Since March, Russia appears to have prioritized two specific demands: reopening a pipeline to transport Russian ammonia to Ukraine’s Black Sea port of Pivdennyi for export to global markets; and reconnecting the Russian Agricultural Bank, known as Rosselkhozbank, to the SWIFT international payments network.

“If Rosselkhozbank is not connected to SWIFT and there is no progress in implementing other ‘systemic’ issues blocking our agricultural exports, the ‘Black Sea Initiative’ will also have to look for alternatives,” Russia’s Foreign Ministry said in a statement on Thursday.

Land exports through Europe were suggested as an alternative, as this route would be more expensive for Ukraine.

Rosselkhozbank was cut off from SWIFT by the European Union in June because of the Russian invasion. An EU spokesman said the union was not considering reintegrating Russian banks.
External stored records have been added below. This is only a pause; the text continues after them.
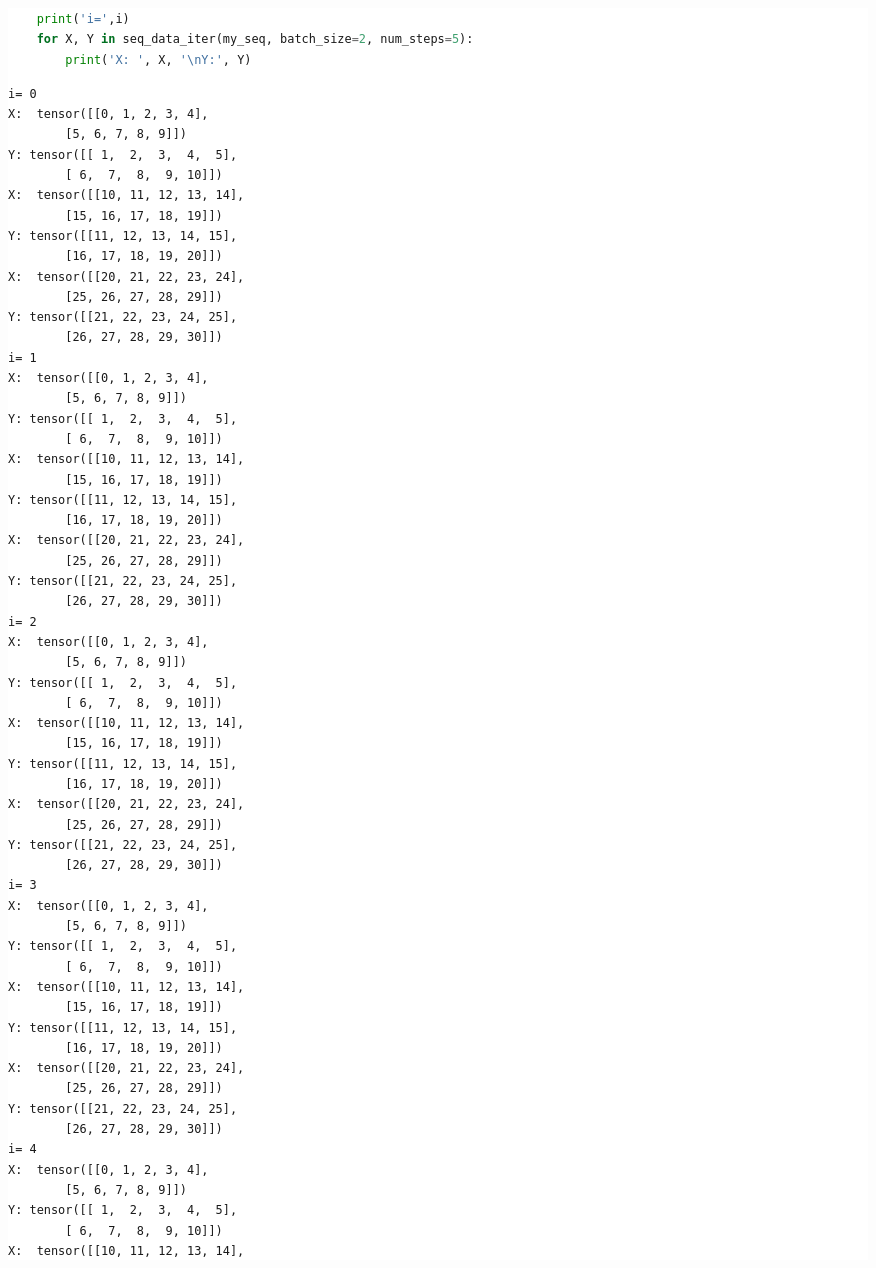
 ```python
    print('i=',i)
    for X, Y in seq_data_iter(my_seq, batch_size=2, num_steps=5):
        print('X: ', X, '\nY:', Y)
```

    i= 0
    X:  tensor([[0, 1, 2, 3, 4],
            [5, 6, 7, 8, 9]]) 
    Y: tensor([[ 1,  2,  3,  4,  5],
            [ 6,  7,  8,  9, 10]])
    X:  tensor([[10, 11, 12, 13, 14],
            [15, 16, 17, 18, 19]]) 
    Y: tensor([[11, 12, 13, 14, 15],
            [16, 17, 18, 19, 20]])
    X:  tensor([[20, 21, 22, 23, 24],
            [25, 26, 27, 28, 29]]) 
    Y: tensor([[21, 22, 23, 24, 25],
            [26, 27, 28, 29, 30]])
    i= 1
    X:  tensor([[0, 1, 2, 3, 4],
            [5, 6, 7, 8, 9]]) 
    Y: tensor([[ 1,  2,  3,  4,  5],
            [ 6,  7,  8,  9, 10]])
    X:  tensor([[10, 11, 12, 13, 14],
            [15, 16, 17, 18, 19]]) 
    Y: tensor([[11, 12, 13, 14, 15],
            [16, 17, 18, 19, 20]])
    X:  tensor([[20, 21, 22, 23, 24],
            [25, 26, 27, 28, 29]]) 
    Y: tensor([[21, 22, 23, 24, 25],
            [26, 27, 28, 29, 30]])
    i= 2
    X:  tensor([[0, 1, 2, 3, 4],
            [5, 6, 7, 8, 9]]) 
    Y: tensor([[ 1,  2,  3,  4,  5],
            [ 6,  7,  8,  9, 10]])
    X:  tensor([[10, 11, 12, 13, 14],
            [15, 16, 17, 18, 19]]) 
    Y: tensor([[11, 12, 13, 14, 15],
            [16, 17, 18, 19, 20]])
    X:  tensor([[20, 21, 22, 23, 24],
            [25, 26, 27, 28, 29]]) 
    Y: tensor([[21, 22, 23, 24, 25],
            [26, 27, 28, 29, 30]])
    i= 3
    X:  tensor([[0, 1, 2, 3, 4],
            [5, 6, 7, 8, 9]]) 
    Y: tensor([[ 1,  2,  3,  4,  5],
            [ 6,  7,  8,  9, 10]])
    X:  tensor([[10, 11, 12, 13, 14],
            [15, 16, 17, 18, 19]]) 
    Y: tensor([[11, 12, 13, 14, 15],
            [16, 17, 18, 19, 20]])
    X:  tensor([[20, 21, 22, 23, 24],
            [25, 26, 27, 28, 29]]) 
    Y: tensor([[21, 22, 23, 24, 25],
            [26, 27, 28, 29, 30]])
    i= 4
    X:  tensor([[0, 1, 2, 3, 4],
            [5, 6, 7, 8, 9]]) 
    Y: tensor([[ 1,  2,  3,  4,  5],
            [ 6,  7,  8,  9, 10]])
    X:  tensor([[10, 11, 12, 13, 14],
Also, in a bid to persuade Russia to allow Ukraine to resume grain exports from the Black Sea, a three-year pact was struck last July in which the United Nations agreed to help Moscow handle its food and fertilizer shipments.

As part of the pact — and as an alternative to returning Rosselkhozbank to SWIFT — US bank JPMorgan Chase & Co has been processing some Russian grain export payments, sources told Reuters last month, and could be processing dozens more. But Russia has dismissed this as unsuitable in the longer term.

The United Nations is working with the African Export-Import Bank (Afreximbank) to create a platform to process transactions for Russian grain and fertilizer exports to Africa, the top UN trade official told Reuters on Wednesday.

The Black Sea Grains Agreement also allows for the safe export of ammonia. But the pipeline that Russia uses to pump up to 2.5 million tons of ammonia a year for export from Togliati to the Ukrainian port of Pivdennyi has not been put back into operation.

A Ukrainian government source told Reuters last Friday that Kiev would consider allowing Russian ammonia to transit its territory for export if the Black Sea Grains Agreement were expanded to include more Ukrainian ports and a wider range of goods.

The source said the text of the Black Sea Export Agreement does not cover the transit of Russian ammonia through Ukraine.

“The transit of ammonia, as well as the delivery of new grain portions, although not specified literally, is implied in the logic of the agreement,” the Russian Foreign Ministry said.

“Why does Ukrainian food continue to be successfully exported while Russian ammonia is not transported from Yuzhny port (Pivdennyi port)?” it asked.

Russia’s foreign ministry also complained that “no progress” had been made on its other long-standing demands — allowing farm machinery and spare parts to be shipped to Russia, lifting restrictions on insurance, and allowing Russian ships access to ports and cargo, and unblocking the accounts and financial activities of Russian fertilizer companies.